How to optimize your cash flows

Financial planning and coordination often result in a stronger financial position.  In this post, we discuss how to optimize your cash flows.

Business success is in large part determined by how well the business owner manages their assets. The most important asset for most businesses is cash. For this reason, operating cash flow is amongst one of the most important metrics to track. The most successful business owners and entrepreneurs monitor these numbers to indicate how their business is performing. They are also very helpful in discovering patterns and trends that can help the business owner expand on strengths or address shortcomings.  In this blog post, we learn how to optimize your cash flows.

This blog post is the third in a series, behind ‘10 steps to better manage your cash flow in times of crisis‘ and ‘Planning for disruptions to your cash flows‘ intended to help small businesses and entrepreneurs prepare to apply for an SBA loan to grow their business.

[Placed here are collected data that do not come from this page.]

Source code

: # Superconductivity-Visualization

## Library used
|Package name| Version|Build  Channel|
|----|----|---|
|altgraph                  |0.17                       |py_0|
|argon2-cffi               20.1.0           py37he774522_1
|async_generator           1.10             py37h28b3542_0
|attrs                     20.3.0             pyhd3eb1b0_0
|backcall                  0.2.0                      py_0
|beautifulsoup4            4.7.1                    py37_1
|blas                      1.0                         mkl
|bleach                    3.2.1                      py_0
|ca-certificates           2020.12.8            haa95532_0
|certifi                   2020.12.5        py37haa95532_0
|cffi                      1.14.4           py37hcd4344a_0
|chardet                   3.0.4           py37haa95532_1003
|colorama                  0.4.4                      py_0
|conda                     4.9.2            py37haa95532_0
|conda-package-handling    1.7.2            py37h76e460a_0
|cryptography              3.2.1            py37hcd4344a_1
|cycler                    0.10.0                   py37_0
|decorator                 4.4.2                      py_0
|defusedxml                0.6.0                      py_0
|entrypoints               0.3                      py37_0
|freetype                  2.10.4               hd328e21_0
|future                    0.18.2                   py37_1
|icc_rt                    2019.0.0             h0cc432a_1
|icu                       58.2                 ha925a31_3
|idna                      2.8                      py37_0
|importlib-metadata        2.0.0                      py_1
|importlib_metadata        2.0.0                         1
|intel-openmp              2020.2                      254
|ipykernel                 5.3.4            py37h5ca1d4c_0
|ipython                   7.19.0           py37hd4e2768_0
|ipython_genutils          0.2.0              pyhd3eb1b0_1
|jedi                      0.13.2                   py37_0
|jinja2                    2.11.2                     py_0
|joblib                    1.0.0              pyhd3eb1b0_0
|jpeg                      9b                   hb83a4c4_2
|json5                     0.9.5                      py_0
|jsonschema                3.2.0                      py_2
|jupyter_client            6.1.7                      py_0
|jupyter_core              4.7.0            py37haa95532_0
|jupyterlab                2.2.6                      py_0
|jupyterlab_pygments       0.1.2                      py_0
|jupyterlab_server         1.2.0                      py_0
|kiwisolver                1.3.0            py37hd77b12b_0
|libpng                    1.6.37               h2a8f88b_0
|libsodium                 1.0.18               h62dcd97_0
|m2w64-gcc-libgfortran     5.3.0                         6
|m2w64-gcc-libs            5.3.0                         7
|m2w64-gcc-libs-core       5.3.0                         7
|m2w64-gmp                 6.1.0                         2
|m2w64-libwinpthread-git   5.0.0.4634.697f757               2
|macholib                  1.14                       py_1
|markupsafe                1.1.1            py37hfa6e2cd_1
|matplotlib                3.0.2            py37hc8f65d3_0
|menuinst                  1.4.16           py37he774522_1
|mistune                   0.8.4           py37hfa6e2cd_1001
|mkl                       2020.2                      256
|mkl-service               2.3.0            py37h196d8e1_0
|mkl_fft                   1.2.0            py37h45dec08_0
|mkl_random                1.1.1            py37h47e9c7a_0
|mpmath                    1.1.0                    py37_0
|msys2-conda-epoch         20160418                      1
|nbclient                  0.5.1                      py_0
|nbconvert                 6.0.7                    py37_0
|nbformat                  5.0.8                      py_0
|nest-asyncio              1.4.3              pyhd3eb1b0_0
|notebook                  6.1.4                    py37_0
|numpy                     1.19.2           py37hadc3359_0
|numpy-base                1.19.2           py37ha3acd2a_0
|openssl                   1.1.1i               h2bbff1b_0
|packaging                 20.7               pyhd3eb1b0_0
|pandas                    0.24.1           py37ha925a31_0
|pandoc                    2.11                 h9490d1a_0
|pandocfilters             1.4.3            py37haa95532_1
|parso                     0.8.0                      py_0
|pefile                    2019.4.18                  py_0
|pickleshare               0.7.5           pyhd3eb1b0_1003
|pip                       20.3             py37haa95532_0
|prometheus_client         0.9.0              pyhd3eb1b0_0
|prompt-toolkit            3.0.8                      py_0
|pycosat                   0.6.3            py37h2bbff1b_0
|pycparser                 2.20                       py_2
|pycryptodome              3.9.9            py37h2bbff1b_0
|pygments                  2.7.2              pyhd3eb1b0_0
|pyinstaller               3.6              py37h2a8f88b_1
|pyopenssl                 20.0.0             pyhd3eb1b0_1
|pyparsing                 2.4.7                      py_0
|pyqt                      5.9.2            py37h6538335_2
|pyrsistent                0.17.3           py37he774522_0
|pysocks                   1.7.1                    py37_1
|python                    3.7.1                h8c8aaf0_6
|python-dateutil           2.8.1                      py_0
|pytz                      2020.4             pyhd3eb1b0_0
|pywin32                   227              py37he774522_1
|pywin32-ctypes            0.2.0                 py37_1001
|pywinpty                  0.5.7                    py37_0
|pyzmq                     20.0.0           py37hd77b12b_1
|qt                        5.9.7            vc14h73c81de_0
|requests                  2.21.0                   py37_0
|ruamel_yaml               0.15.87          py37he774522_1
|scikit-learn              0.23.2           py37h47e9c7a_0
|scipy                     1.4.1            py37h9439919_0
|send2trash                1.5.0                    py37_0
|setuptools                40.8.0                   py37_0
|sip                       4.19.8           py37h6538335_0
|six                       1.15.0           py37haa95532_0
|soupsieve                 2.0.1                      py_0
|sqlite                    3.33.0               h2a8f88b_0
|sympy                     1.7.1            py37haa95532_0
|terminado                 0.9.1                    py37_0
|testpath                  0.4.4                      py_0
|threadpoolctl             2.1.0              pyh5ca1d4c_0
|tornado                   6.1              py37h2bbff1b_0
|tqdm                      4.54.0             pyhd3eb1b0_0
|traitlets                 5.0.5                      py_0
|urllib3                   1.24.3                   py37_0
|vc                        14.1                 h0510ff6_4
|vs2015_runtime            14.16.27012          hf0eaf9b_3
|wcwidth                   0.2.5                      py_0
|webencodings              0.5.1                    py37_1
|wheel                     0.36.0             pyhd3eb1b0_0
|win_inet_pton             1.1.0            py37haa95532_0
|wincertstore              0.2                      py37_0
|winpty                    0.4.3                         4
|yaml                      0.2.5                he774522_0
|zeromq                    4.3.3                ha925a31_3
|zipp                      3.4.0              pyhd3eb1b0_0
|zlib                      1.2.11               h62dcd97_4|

Eight methods to optimize and analyze your cash flows include:

  1. Simplify your cash flow cycle
    With most small business owners focused on growing their business, the cash flow cycle’s simplicity, measured in days, is a great starting point. Since everybody is familiar with calendars, looking at cash flows broken down by days is something simple that everyone can understand.
  2. Look at Operations, Investments, and Financing
    The best way to analyze your cash flow is to break your business statements into three sections: operations, investments, and financing. Calculate the operating cash flow to sales ratio to understand how much every dollar in sales results in revenue. Review each section to identify incoming and outgoing cash flows and where to budget.
  3. Pay attention to your Liquidity Ratios.
    To increase your cash flow, look first at your liquidity ratios, metrics that determine your business’ ability to cover short-term obligations and cash flows. Your accounts receivable shows how fast you are getting paid, while your accounts payable shows how quickly you are spending money. If your accounts payable turnover is greater than 30 days, and your accounts receivables turnover is greater than 60 days, there is room for improvement. Ideally, your cash inflows should come in faster than your cash outflows. In other words, your accounts receivable turnover should be longer than your accounts payable turnover.
  4. Make Collections and Inflows a Priority
    Cash inflow is the best metric to develop when looking at cash flows from operations. Companies should pay attention to accounts receivable and days sales outstanding closely, the average number of days that it takes to collect a payment from a sale. To decrease their number of days ratio, a company may consider offering an early payment discount in addition to being persistent with collections.
  5. Categorize your income and benchmark each of them
    Separate your business income into categories that match your income streams. Often, people group “income” into a single category. However, if you have income from separate business lines, divisions, or activities, separate those numbers to better determine key performance indicators (KPIs) by business lines and divisions in the future. Additionally, break expenses down into essential and nonessential expenses so that when times get difficult, you know which expenses to eliminate or cut back on first.
  6. Look at your revenue over several seasons.
    To fully understand your revenue, you need to look at year-over-year trends and understand how seasonality is impacted. It may vary by the products you sell or the customers you service, industries you serve, weather patterns, and other regional events. Knowing how seasonality impacts your revenue minimizes the probability of surprises in terms of your cash flow.
  7. Compare your actual numbers against projections.
    Comparing actual monthly and quarterly cash flows against planned cash flow gives you additional insights into new expenses and investment opportunities. Understanding the trends behind the numbers helps you make more informed decisions regarding knowing when to cut your losses or increasing your investments.
  8. Use Financial Planning and Analysis tools.
    As your company grows, the financial metrics you need to be paying attention to change. Once available only to the largest companies, businesses of all sizes can now benefit from financial planning and analysis tools that offer fast, robust analysis at a much lower price.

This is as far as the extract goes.